Let $\{f_n\}$ be a sequence of real-valued continuous functions on $[a,b]$. I am trying to show that if $\{f_n\}$ is uniformly convergent, it is also uniformly equicontinuous.
My attempt at this seems like it must be too simple. I will outline it below. So, in class, we proved this theorem, followed by another proposition we proved:
Theorem: Let $\{f_n\}$ be a sequence of continuous real functions on a compact set $K\subset X$. Then $\{f_n\}$ is equicontinuous and pointwise convergent if and only if it is uniformly convergent.
Proposition: Let $K\subset X$ be compact. If $\mathcal{F}\subset C(K)$ is equicontinuous at every point in $K$, then $\mathcal{F}$ is uniformly equicontinuous in $K$.
So, my idea is that since $[a,b]$ is a compact set, the proof follows from simply combining these two statements. This feels too simple to be correct to me, so I was hoping if someone could tell me if this will suffice or if there is any other simple way to prove this without the need of these theorems? Thanks.

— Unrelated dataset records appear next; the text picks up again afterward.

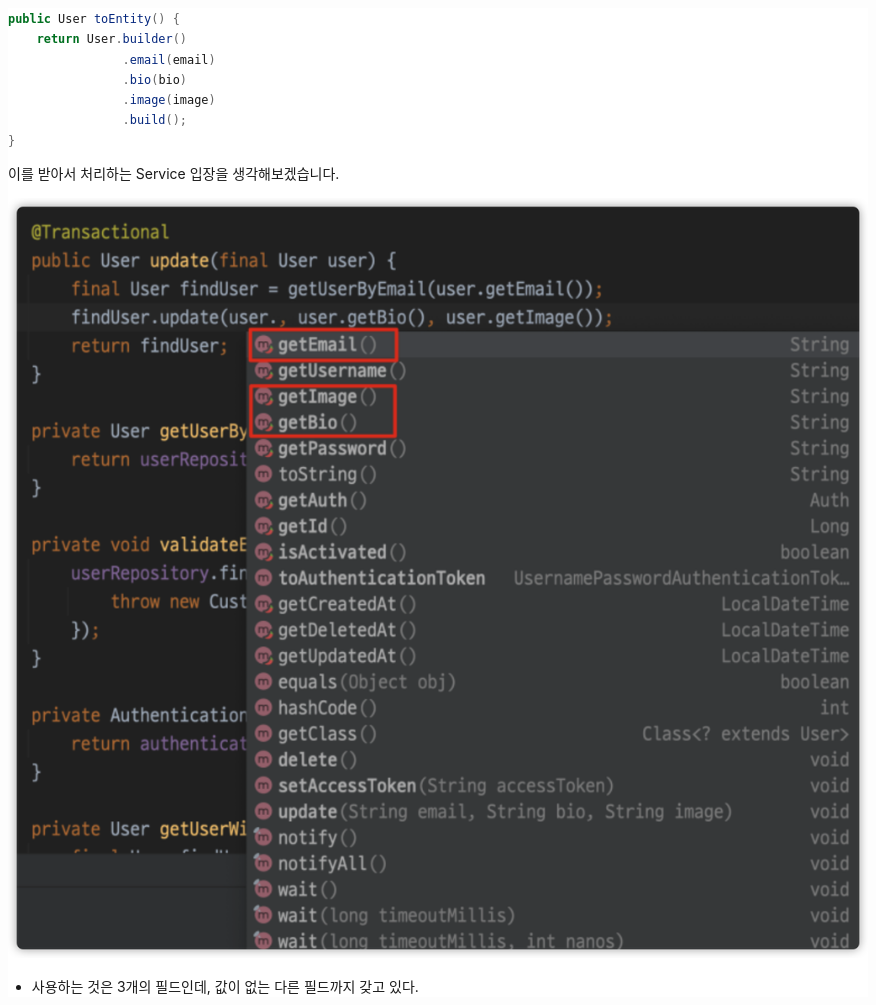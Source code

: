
 ```java
public User toEntity() {
    return User.builder()
                .email(email)
                .bio(bio)
                .image(image)
                .build();
}
```

이를 받아서 처리하는 Service 입장을 생각해보겠습니다.

![](/images/2021-11-30-02-54-11.png)

- 사용하는 것은 3개의 필드인데, 값이 없는 다른 필드까지 갖고 있다.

This is essentially answered here.
Let $\epsilon>0$ be given. Since $f_n$ converges uniformly, it is uniformly Cauchy: there is $n_0 \in \mathbb N$ so that $$ |f_n(x) - f_{n_0}(x)|<\epsilon/3, \ \ \ \forall n\ge n_0, x\in [a, b].$$ Since $f_1, \cdots, f_{n_0}$ are continuous on $[a, b]$, they are all uniform continuous. Thus there are $\delta_1, \cdots, \delta_{n_0}$ so that $$|f_k(x) - f_k(y)|<\epsilon/3$$ whenever $x, y \in [a, b]$ and $|x-y|<\delta_k$. Let $$\delta=\min_{k=1, \cdots, n_0} \delta_k.$$ Then for all $n\ge n_0$ and $|x-y|<\delta$,
$$|f_n(x)-f_n(y)|\le |f_n(x)-f_{n_0}(x)|+|f_{n_0}(x)-f_{n_0}(y)|+|f_{n_0}(y)-f_n(y)|<\epsilon.$$
if $n \le n_0$ and $|x-y|<\delta$, then $|f_n(x) - f_n(y)|<\epsilon/3 < \epsilon$ by the choice of $\delta$.
Thus $$|f_n(x) - f_n(y)|<\epsilon$$ for all $n$ and for all $x, y\in [a, b]$ such that $|x-y|<\delta$. Thus $\{f_n\}$ is uniform equicontinuous.